I’ve been thinking about what other emotions this applies to. I remember that when I taught public speaking, someone told me that it takes only one full minute for the initial stress rush that people experience when speaking to subside. The rush that causes the sweaty palms, dry throat, etc., will be fully over and done in only one minute if the person does not let their mind take over with inner critic chatter (which only stimulates more symptoms because the body has a new rush in response to those thoughts). So I would encourage my students to just keep telling themselves, “Once this minute is over, I won’t have a red face anymore” or “Once this minute is over, I won’t be shaking as much.” I’d also have them focus on their breathing. And for many of them, knowing that it was only going to be one awkward minute seemed to really help.

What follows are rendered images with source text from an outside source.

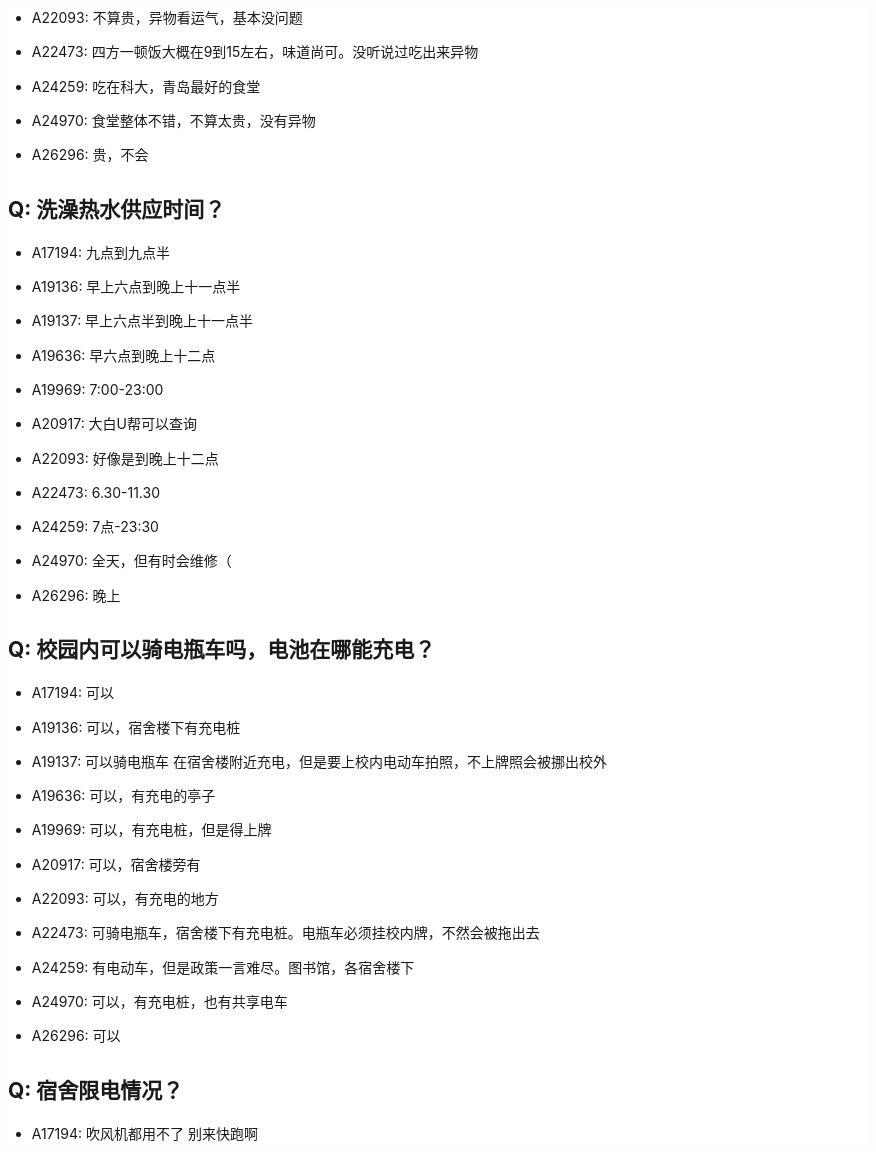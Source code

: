 - A22093: 不算贵，异物看运气，基本没问题

- A22473: 四方一顿饭大概在9到15左右，味道尚可。没听说过吃出来异物

- A24259: 吃在科大，青岛最好的食堂

- A24970: 食堂整体不错，不算太贵，没有异物

- A26296: 贵，不会

## Q: 洗澡热水供应时间？

- A17194: 九点到九点半

- A19136: 早上六点到晚上十一点半

- A19137: 早上六点半到晚上十一点半

- A19636: 早六点到晚上十二点

- A19969: 7:00-23:00

- A20917: 大白U帮可以查询

- A22093: 好像是到晚上十二点

- A22473: 6.30-11.30

- A24259: 7点-23:30

- A24970: 全天，但有时会维修（

- A26296: 晚上

## Q: 校园内可以骑电瓶车吗，电池在哪能充电？

- A17194: 可以

- A19136: 可以，宿舍楼下有充电桩

- A19137: 可以骑电瓶车 在宿舍楼附近充电，但是要上校内电动车拍照，不上牌照会被挪出校外

- A19636: 可以，有充电的亭子

- A19969: 可以，有充电桩，但是得上牌

- A20917: 可以，宿舍楼旁有

- A22093: 可以，有充电的地方

- A22473: 可骑电瓶车，宿舍楼下有充电桩。电瓶车必须挂校内牌，不然会被拖出去

- A24259: 有电动车，但是政策一言难尽。图书馆，各宿舍楼下

- A24970: 可以，有充电桩，也有共享电车

- A26296: 可以

## Q: 宿舍限电情况？

- A17194: 吹风机都用不了 别来快跑啊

So what other areas could this be applied to? How about fear.
Oooooh, fear. This has been coming up for me a lot lately, as I continue to get deep with acknowledging what I really want for myself, for my life. There’s been a lot of asking “How Big can I live?” these days (hence all of the spiritual and personal growth).
Sometimes I will just be walking along and then have some thought of fear and it can stay with me for a few hours.
Or does it?
After reading Taylor’s book, I strongly suspect that it is the same for fear as it is for anger. There is probably an initial surge and then it’s done, rifinito (finished). And probably within 90 seconds to three minutes, somewhere in that range, and when I say that it “stays with me for a few hours,” I bet what really happens is that I choose to run a certain circuit of old patterns, habits, and interpretations.
Now, I of course already knew that this is what fear is–the running of old patterns, habits, and interpretations, and believing that they will be our present and future. However, what I’m getting at is just how small the part is that we actually cannot control, the part that is automatic, the part that is a surge through our body. It’s only a few minutes, at most.
So what are most of us doing with all of those hours, all of those days?
Investigator Kate is on the case to answer that very question–and I hope that others will be on the lookout for answers, too.